The 20th Annual Conference of the Association of Internet Researchers Brisbane, Australia / 2-5 October 2019

Suggested Citation (APA): Kant, T. (2019, October 2-5). Algorithmic women’s work: the labour of negotiating black-boxed representation. Paper presented at AoIR 2019: The 20th Annual Conference of the Association of Internet Researchers. Brisbane, Australia: AoIR. Retrieved from http://spir.aoir.org.

ALGORITHMIC WOMEN’S WORK: THE LABOUR OF NEGOTIATING BLACK-BOXED REPRESENTATION

Tanya Kant

University of Sussex

Introduction: Made in data

Increasingly, commercial web platforms seek to algorithmically categorize their users into complex yet dividuating datasets: users are profiled as ‘male’ or ‘female’, ‘married’

or ‘single’, ‘first-time buyers’ or ‘renters’ or any number of other demographic segments, who are then inferred to interested in ‘dogs’, ‘cats’, ‘small kitchen appliances’,

‘feminism’, ‘maternity’, the list similarly goes on. Critical approaches theorise the ways in which the social subjects profiled are not just reflected in data but might be

performatively constituted by them: such processes create ‘algorithmic identities’

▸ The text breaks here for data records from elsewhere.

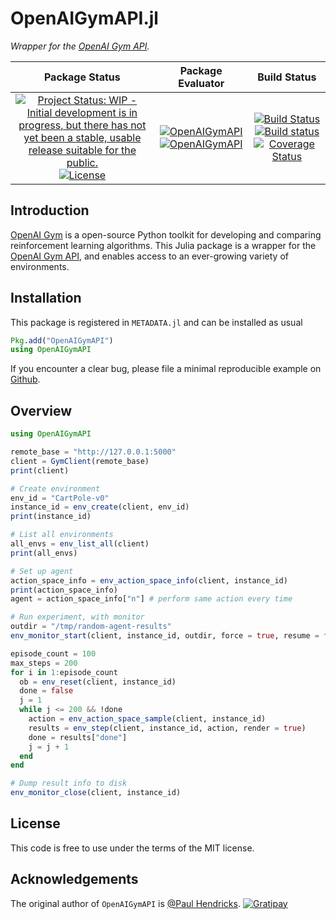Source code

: # OpenAIGymAPI.jl

_Wrapper for the [OpenAI Gym API](https://github.com/openai/gym-http-api)._

| **Package Status** | **Package Evaluator** | **Build Status**  |
|:------------------:|:---------------------:|:-----------------:|
| [![Project Status: WIP - Initial development is in progress, but there has not yet been a stable, usable release suitable for the public.](http://www.repostatus.org/badges/latest/wip.svg)](http://www.repostatus.org/#wip) [![License](http://img.shields.io/badge/license-MIT-brightgreen.svg?style=flat)](LICENSE.md) |  [![OpenAIGymAPI](http://pkg.julialang.org/badges/OpenAIGymAPI_0.5.svg)](http://pkg.julialang.org/?pkg=OpenAIGymAPI&ver=0.5) [![OpenAIGymAPI](http://pkg.julialang.org/badges/OpenAIGymAPI_0.6.svg)](http://pkg.julialang.org/?pkg=OpenAIGymAPI&ver=0.6) | [![Build Status](https://travis-ci.org/paulhendricks/OpenAIGymAPI.jl.svg?branch=master)](https://travis-ci.org/paulhendricks/OpenAIGymAPI.jl) [![Build status](https://ci.appveyor.com/api/projects/status/?svg=true)](https://ci.appveyor.com/project/paulhendricks/OpenAIGymAPI-jl) [![Coverage Status](https://coveralls.io/repos/paulhendricks/OpenAIGymAPI.jl/badge.svg?branch=master&service=github)](https://coveralls.io/github/paulhendricks/OpenAIGymAPI.jl?branch=master) |

## Introduction

[OpenAI Gym](https://github.com/openai/gym) is a open-source Python toolkit for developing and comparing reinforcement learning algorithms. This Julia package is a wrapper for the [OpenAI Gym API](https://github.com/openai/gym-http-api), and enables access to an ever-growing variety of environments.

Installation
------------

This package is registered in `METADATA.jl` and can be installed as usual

``` julia
Pkg.add("OpenAIGymAPI")
using OpenAIGymAPI
```

If you encounter a clear bug, please file a minimal reproducible example on [Github](https://github.com/paulhendricks/OpenAIGymAPI.jl/issues).

## Overview

``` julia
using OpenAIGymAPI

remote_base = "http://127.0.0.1:5000"
client = GymClient(remote_base)
print(client)

# Create environment
env_id = "CartPole-v0"
instance_id = env_create(client, env_id)
print(instance_id)

# List all environments
all_envs = env_list_all(client)
print(all_envs)

# Set up agent
action_space_info = env_action_space_info(client, instance_id)
print(action_space_info)
agent = action_space_info["n"] # perform same action every time

# Run experiment, with monitor
outdir = "/tmp/random-agent-results"
env_monitor_start(client, instance_id, outdir, force = true, resume = false)

episode_count = 100
max_steps = 200
for i in 1:episode_count
  ob = env_reset(client, instance_id)
  done = false
  j = 1
  while j <= 200 && !done
    action = env_action_space_sample(client, instance_id)
    results = env_step(client, instance_id, action, render = true)
    done = results["done"]
    j = j + 1
  end
end

# Dump result info to disk
env_monitor_close(client, instance_id)
```

## License

This code is free to use under the terms of the MIT license.

## Acknowledgements

The original author of `OpenAIGymAPI` is [@Paul Hendricks](<https://github.com/paulhendricks>). [![Gratipay](https://img.shields.io/gratipay/JSFiddle.svg)](https://gratipay.com/~paulhendricks/)
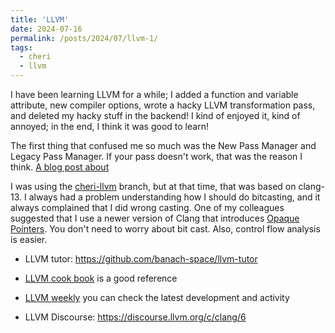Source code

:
 ```yaml
---
title: 'LLVM'
date: 2024-07-16
permalink: /posts/2024/07/llvm-1/
tags:
  - cheri
  - llvm
---
```



I have been learning LLVM for a while; I added a function and variable attribute, new compiler options, wrote a hacky LLVM transformation pass, and deleted my hacky stuff in the backend! I kind of enjoyed it, kind of annoyed; in the end, I think it was good to learn! 


The first thing that confused me so much was the New Pass Manager and Legacy Pass Manager. If your pass doesn't work, that was the reason I think. [A blog post about](https://blog.llvm.org/posts/2021-03-26-the-new-pass-manager/)

I was using the [cheri-llvm](https://github.com/CTSRD-CHERI/llvm-project) branch, but at that time, that was based on clang-13. I always had a problem understanding how I should do bitcasting, and it always complained that I did wrong casting. One of my colleagues suggested that I use a newer version of Clang that introduces [Opaque Pointers](https://llvm.org/docs/OpaquePointers.html). You don't need to worry about bit cast. Also, control flow analysis is easier. 

* LLVM tutor: https://github.com/banach-space/llvm-tutor

* [LLVM cook book](https://github.com/elongbug/llvm-cookbook) is a good reference 

* [LLVM weekly](https://llvmweekly.org/) you can check the latest development and activity 

* LLVM Discourse: https://discourse.llvm.org/c/clang/6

(Cheney-Lippold, 2017, 5), and ‘database subjects’ (Jarrett, 2014, 27). This paper takes forward claims that the ‘algorithmic self’ plays a powerful role in how identity is

constituted, yet considers this constitution as a black-boxed, market-driven form of commodification (Kant, 2020). I argue that under the proprietary logics of the

contemporary web, ‘algorithmic identities’ function as value-generating constellations that unequally and opaquely distribute the burdens of being constituted in data. This paper will ask: how do platforms such as Facebook and Google value their users as datafied, profit-generating subjects? Are all data subjects valued equally, or are some more equal than others? Finally, what can the ‘user herself’ know, and indeed trust, about her algorithmic constitution, and what kind of ‘force relations’ (Bucher, 2016) do such forms of knowledge production create outside of the algorithm at the level of everyday representation?

The paper considers these questions through the examination of a particular identity demographic: the algorithmically inferred ‘female’, based in the ‘UK’, ‘aged 25-34’.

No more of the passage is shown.